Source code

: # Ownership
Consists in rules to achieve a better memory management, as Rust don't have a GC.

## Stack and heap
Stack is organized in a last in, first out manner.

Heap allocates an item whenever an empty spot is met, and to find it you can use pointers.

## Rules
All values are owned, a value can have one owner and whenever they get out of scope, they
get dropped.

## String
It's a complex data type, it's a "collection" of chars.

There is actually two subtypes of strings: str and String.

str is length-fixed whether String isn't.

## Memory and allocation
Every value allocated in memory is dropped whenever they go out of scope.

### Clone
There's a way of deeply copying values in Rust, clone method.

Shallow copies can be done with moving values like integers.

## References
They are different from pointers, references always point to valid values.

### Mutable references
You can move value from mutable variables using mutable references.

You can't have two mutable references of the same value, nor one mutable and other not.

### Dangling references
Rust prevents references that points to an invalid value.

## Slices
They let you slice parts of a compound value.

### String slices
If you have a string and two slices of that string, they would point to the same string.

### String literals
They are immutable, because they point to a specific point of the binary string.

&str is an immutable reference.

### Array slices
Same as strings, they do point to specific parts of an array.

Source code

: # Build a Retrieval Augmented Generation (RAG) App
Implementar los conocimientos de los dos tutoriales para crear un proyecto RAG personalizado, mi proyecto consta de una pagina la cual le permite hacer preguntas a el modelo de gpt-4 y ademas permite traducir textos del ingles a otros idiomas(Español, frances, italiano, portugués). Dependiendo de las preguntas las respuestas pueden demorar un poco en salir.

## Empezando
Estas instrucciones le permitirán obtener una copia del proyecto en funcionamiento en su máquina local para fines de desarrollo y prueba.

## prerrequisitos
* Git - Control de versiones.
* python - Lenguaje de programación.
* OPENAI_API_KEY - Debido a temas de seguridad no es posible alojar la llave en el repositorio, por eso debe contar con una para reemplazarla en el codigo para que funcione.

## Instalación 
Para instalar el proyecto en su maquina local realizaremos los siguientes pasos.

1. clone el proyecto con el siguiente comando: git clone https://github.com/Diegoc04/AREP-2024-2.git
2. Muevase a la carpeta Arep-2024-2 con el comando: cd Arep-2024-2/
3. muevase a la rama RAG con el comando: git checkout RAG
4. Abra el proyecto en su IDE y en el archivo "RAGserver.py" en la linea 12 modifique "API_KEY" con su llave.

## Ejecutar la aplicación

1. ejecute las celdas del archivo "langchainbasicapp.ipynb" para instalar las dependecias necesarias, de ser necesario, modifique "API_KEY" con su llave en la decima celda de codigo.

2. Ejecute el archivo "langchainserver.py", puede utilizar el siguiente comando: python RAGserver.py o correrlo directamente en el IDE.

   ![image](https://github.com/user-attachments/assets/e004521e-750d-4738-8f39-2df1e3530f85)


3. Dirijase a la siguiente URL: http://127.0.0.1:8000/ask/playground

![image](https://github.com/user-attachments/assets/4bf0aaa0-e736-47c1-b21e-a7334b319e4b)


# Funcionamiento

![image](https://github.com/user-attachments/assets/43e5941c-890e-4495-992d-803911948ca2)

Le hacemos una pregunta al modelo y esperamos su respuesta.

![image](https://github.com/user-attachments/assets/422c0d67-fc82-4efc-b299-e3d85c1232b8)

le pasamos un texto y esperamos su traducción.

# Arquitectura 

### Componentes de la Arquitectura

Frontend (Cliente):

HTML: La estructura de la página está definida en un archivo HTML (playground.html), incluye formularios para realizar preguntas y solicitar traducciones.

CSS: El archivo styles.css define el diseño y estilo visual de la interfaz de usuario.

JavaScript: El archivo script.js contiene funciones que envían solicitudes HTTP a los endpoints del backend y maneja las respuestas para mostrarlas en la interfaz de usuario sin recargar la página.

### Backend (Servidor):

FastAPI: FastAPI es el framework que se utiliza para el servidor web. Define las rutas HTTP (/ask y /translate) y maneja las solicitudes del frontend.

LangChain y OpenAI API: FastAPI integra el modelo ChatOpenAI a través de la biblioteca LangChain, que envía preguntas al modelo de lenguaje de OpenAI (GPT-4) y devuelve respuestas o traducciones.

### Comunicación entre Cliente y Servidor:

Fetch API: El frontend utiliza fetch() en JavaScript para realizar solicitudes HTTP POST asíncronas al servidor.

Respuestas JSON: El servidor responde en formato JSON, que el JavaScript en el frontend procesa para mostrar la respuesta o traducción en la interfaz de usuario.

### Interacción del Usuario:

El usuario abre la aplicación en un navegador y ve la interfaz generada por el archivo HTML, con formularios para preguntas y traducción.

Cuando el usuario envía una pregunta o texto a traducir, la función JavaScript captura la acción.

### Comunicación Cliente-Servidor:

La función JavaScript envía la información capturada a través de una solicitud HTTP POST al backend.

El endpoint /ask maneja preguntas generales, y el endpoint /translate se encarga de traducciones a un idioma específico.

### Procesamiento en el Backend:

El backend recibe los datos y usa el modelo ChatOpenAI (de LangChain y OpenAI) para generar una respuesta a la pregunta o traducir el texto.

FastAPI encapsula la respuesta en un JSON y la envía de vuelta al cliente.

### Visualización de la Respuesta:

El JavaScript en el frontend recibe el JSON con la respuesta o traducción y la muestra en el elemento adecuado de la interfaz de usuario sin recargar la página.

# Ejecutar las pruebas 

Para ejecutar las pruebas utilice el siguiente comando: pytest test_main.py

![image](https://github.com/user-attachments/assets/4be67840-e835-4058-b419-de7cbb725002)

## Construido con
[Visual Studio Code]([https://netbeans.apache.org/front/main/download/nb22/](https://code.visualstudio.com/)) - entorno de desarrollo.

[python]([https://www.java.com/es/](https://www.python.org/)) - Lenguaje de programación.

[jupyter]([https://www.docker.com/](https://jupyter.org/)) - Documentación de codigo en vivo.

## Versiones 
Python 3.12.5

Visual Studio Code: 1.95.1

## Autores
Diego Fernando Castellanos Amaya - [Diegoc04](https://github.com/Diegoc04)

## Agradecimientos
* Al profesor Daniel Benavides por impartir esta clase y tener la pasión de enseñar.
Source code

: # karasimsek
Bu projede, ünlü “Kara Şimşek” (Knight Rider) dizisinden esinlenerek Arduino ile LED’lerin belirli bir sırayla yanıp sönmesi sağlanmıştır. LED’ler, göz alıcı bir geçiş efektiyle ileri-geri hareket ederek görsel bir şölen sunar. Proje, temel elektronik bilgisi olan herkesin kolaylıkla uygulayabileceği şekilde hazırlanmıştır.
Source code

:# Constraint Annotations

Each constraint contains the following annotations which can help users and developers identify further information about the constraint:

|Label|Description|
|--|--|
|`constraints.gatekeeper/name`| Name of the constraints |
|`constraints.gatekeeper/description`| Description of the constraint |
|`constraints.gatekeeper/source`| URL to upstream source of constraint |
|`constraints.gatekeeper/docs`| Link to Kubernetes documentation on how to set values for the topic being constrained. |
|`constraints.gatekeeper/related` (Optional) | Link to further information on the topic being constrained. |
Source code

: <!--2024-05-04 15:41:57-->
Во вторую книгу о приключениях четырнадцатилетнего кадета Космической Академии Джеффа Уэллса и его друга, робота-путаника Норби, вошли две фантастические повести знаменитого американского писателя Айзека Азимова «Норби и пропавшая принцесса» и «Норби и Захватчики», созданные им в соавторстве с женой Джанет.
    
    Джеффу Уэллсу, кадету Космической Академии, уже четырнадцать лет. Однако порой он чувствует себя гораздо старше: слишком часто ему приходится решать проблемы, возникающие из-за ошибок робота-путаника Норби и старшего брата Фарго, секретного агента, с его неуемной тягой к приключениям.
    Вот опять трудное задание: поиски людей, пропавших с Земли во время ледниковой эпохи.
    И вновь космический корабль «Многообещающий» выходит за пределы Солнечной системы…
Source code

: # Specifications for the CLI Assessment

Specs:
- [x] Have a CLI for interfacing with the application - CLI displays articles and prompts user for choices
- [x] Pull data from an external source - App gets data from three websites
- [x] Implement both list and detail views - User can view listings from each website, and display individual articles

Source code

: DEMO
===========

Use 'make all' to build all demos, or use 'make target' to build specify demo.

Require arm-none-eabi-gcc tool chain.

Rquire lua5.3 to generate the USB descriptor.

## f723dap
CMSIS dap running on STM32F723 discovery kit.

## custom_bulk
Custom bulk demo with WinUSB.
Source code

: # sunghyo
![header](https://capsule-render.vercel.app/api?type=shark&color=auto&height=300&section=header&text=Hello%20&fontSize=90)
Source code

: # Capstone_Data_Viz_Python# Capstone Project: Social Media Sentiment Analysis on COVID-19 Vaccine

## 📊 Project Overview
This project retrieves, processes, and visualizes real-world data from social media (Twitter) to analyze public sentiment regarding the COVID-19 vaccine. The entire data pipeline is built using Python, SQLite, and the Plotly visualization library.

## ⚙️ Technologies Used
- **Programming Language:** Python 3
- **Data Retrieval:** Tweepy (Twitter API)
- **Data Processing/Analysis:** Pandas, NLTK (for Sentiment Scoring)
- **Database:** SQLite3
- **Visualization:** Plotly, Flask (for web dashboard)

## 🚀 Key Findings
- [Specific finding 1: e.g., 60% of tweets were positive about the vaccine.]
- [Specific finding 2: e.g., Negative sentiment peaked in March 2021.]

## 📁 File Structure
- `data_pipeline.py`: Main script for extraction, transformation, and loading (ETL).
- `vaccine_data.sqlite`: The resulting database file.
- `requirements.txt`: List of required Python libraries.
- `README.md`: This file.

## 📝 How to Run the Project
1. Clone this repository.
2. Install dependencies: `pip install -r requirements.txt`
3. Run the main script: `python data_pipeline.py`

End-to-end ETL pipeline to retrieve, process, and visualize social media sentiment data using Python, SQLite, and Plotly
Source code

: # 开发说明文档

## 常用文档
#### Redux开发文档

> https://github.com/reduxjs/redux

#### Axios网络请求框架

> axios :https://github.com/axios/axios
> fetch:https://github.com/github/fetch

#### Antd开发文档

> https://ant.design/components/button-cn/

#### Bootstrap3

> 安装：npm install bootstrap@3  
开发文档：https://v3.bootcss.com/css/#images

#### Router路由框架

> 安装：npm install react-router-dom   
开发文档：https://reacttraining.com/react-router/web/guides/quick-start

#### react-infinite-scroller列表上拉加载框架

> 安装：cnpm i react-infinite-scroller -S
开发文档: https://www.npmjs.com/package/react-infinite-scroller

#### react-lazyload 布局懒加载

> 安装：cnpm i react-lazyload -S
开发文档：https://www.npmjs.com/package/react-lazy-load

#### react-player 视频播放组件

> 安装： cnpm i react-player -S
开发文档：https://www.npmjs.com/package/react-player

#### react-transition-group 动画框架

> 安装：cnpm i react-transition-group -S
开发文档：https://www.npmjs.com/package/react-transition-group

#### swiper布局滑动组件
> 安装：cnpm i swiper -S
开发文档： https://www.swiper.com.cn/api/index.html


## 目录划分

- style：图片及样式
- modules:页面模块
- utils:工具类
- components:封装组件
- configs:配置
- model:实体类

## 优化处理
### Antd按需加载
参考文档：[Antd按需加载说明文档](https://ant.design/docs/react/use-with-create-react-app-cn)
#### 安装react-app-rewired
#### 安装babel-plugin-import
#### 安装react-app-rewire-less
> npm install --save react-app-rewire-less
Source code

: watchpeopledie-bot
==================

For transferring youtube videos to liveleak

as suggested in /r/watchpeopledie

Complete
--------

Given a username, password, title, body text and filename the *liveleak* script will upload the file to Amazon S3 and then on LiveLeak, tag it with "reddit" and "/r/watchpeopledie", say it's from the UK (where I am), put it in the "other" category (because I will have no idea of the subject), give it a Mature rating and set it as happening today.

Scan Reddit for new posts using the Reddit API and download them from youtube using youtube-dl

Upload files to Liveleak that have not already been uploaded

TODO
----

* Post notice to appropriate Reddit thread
────────────────
- **EXERCISE DETAILS**:
Look above for the line containing "str is length-fixed whether String isn't." and the line containing "### Array slices". Transcribe both, with the lines between them, exactly.

- **SOLVED PROBLEM**:
str is length-fixed whether String isn't.

## Memory and allocation
Every value allocated in memory is dropped whenever they go out of scope.

### Clone
There's a way of deeply copying values in Rust, clone method.

Shallow copies can be done with moving values like integers.

## References
They are different from pointers, references always point to valid values.

### Mutable references
You can move value from mutable variables using mutable references.

You can't have two mutable references of the same value, nor one mutable and other not.

### Dangling references
Rust prevents references that points to an invalid value.

## Slices
They let you slice parts of a compound value.

### String slices
If you have a string and two slices of that string, they would point to the same string.

### String literals
They are immutable, because they point to a specific point of the binary string.

&str is an immutable reference.

### Array slices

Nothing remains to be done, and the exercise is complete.